In the pulley snag conundrum, I found that the small marine grade stainless
steel, ball bearing pulleys would handle the black sheathed 3/16 in
parachute cord style rope and never a snag. They also pull very easy as the
bearing never freezes up from exposure to merely (vs. salt) water.
I also have a pair of insulators at the bend, one to the vertical wire,
another to the horizontal wire with a loop of "Flexweave" wire from the
horizontal to the vertical. That way in the wind there is no way for the
forces to be flexing a hard connection from the vertical to the horizontal.
After 2 or 3 (or was it 7 or 8) failures at this point with wires on the
ground it finally dawned on me that the wind constantly varied the angle
between the two wires, and fatigue at the joint was inevitable and
frequent.
YMMV but I'll never again have a "hard joint" at that point.

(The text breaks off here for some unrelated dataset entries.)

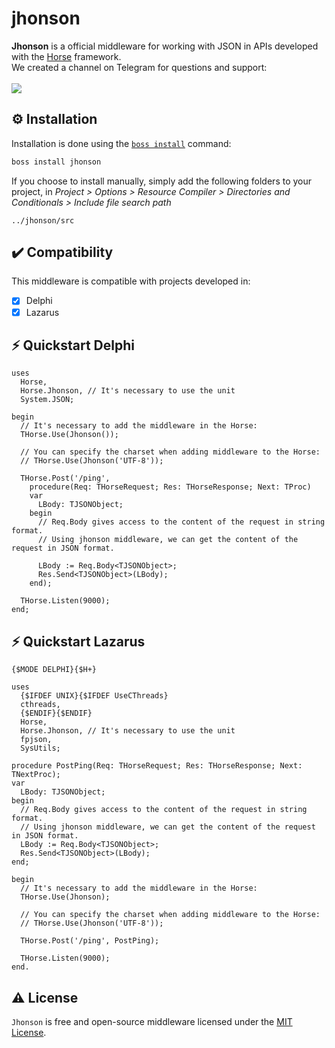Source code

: # jhonson
<b>Jhonson</b> is a official middleware for working with JSON in APIs developed with the <a href="https://github.com/HashLoad/horse">Horse</a> framework.
<br>We created a channel on Telegram for questions and support:<br><br>
<a href="https://t.me/hashload">
  <img src="https://img.shields.io/badge/telegram-join%20channel-7289DA?style=flat-square">
</a>

## ⚙️ Installation
Installation is done using the [`boss install`](https://github.com/HashLoad/boss) command:
``` sh
boss install jhonson
```
If you choose to install manually, simply add the following folders to your project, in *Project > Options > Resource Compiler > Directories and Conditionals > Include file search path*
```
../jhonson/src
```

## ✔️ Compatibility
This middleware is compatible with projects developed in:
- [X] Delphi
- [X] Lazarus

## ⚡️ Quickstart Delphi
```delphi
uses 
  Horse, 
  Horse.Jhonson, // It's necessary to use the unit
  System.JSON;

begin
  // It's necessary to add the middleware in the Horse:
  THorse.Use(Jhonson());
  
  // You can specify the charset when adding middleware to the Horse:
  // THorse.Use(Jhonson('UTF-8')); 

  THorse.Post('/ping',
    procedure(Req: THorseRequest; Res: THorseResponse; Next: TProc)
    var
      LBody: TJSONObject;
    begin
      // Req.Body gives access to the content of the request in string format.
      // Using jhonson middleware, we can get the content of the request in JSON format.
      
      LBody := Req.Body<TJSONObject>;
      Res.Send<TJSONObject>(LBody);
    end);

  THorse.Listen(9000);
end;
```

## ⚡️ Quickstart Lazarus
```delphi
{$MODE DELPHI}{$H+}

uses
  {$IFDEF UNIX}{$IFDEF UseCThreads}
  cthreads,
  {$ENDIF}{$ENDIF}
  Horse, 
  Horse.Jhonson, // It's necessary to use the unit 
  fpjson, 
  SysUtils;

procedure PostPing(Req: THorseRequest; Res: THorseResponse; Next: TNextProc);
var
  LBody: TJSONObject;
begin
  // Req.Body gives access to the content of the request in string format.
  // Using jhonson middleware, we can get the content of the request in JSON format.
  LBody := Req.Body<TJSONObject>;
  Res.Send<TJSONObject>(LBody);
end;

begin
  // It's necessary to add the middleware in the Horse:
  THorse.Use(Jhonson);
  
  // You can specify the charset when adding middleware to the Horse:
  // THorse.Use(Jhonson('UTF-8')); 

  THorse.Post('/ping', PostPing);

  THorse.Listen(9000);
end.
```

## ⚠️ License
`Jhonson` is free and open-source middleware licensed under the [MIT License](https://github.com/HashLoad/jhonson/blob/master/LICENSE). 
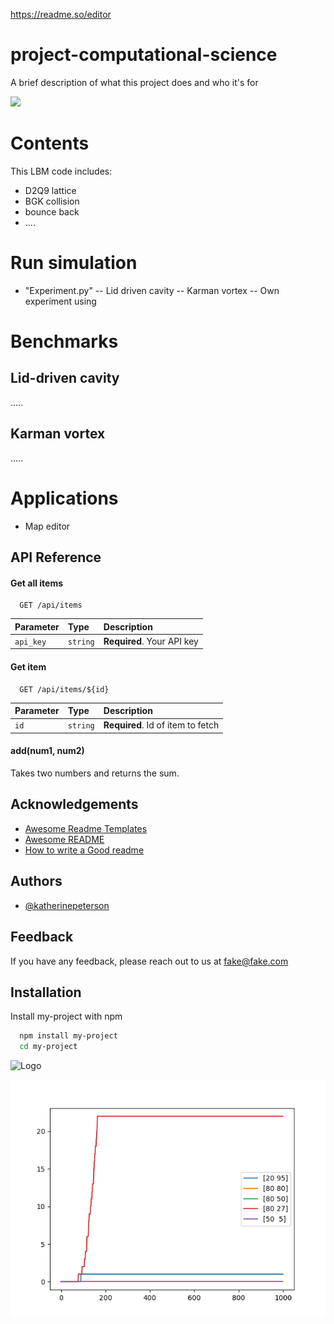 https://readme.so/editor



# project-computational-science

A brief description of what this project does and who it's for



<img src="_.html.gif" width="720"/>

# Contents
This LBM code includes:
- D2Q9 lattice
- BGK collision
- bounce back 
- ....




# Run simulation

- "Experiment.py"
-- Lid driven cavity
-- Karman vortex
-- Own experiment using 




# Benchmarks
## Lid-driven cavity
..... 
## Karman vortex
.....



# Applications

- Map editor 


## API Reference

#### Get all items

```http
  GET /api/items
```

| Parameter | Type     | Description                |
| :-------- | :------- | :------------------------- |
| `api_key` | `string` | **Required**. Your API key |

#### Get item

```http
  GET /api/items/${id}
```

| Parameter | Type     | Description                       |
| :-------- | :------- | :-------------------------------- |
| `id`      | `string` | **Required**. Id of item to fetch |

#### add(num1, num2)

Takes two numbers and returns the sum.


## Acknowledgements

 - [Awesome Readme Templates](https://awesomeopensource.com/project/elangosundar/awesome-README-templates)
 - [Awesome README](https://github.com/matiassingers/awesome-readme)
 - [How to write a Good readme](https://bulldogjob.com/news/449-how-to-write-a-good-readme-for-your-github-project)


## Authors

- [@katherinepeterson](https://www.github.com/octokatherine)


## Feedback

If you have any feedback, please reach out to us at fake@fake.com


## Installation

Install my-project with npm

```bash
  npm install my-project
  cd my-project
```
    
![Logo](https://dev-to-uploads.s3.amazonaws.com/uploads/articles/th5xamgrr6se0x5ro4g6.png)




<img src="simulation/infection_rate.png" width="720"/>


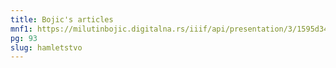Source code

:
 ```yaml
---
title: Bojic's articles
mnf1: https://milutinbojic.digitalna.rs/iiif/api/presentation/3/1595d348-8d1c-4313-9098-9897cd15953a%252F00000001%252Fbojicknj%252F00000001/manifest
pg: 93
slug: hamletstvo
---
```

I started this
in 2010, and have gone 11 years without the L coming down for that (one
dumb rope thing, though).
73, and long in the future may your heirs have to figure out how to get it
down out of the trees.
Guy K2AV
On Sat, Sep 25, 2021 at 4:23 PM <W3HKK@roadrunner.com> wrote:
> . Here in Ohio we are still having moderate QRN especially in the
> evenings. When I get on at our SR, the VK/ZL boys are often coming
> through fairly well with much less QRN.
>
> My INV-L has a ceramic insulator at the apex, which is held in place
> by 3/16" black synthetic rope of some kind ( Home Depot source) thrown
> over my 52 ft tall black walnut tree tied off to another tree. I dont
> use pullies since so often the rope slips off the roller and into the
> crack between the roller and the U-bracket. So I just tied a rope to
> the other side of the insulator and hoist.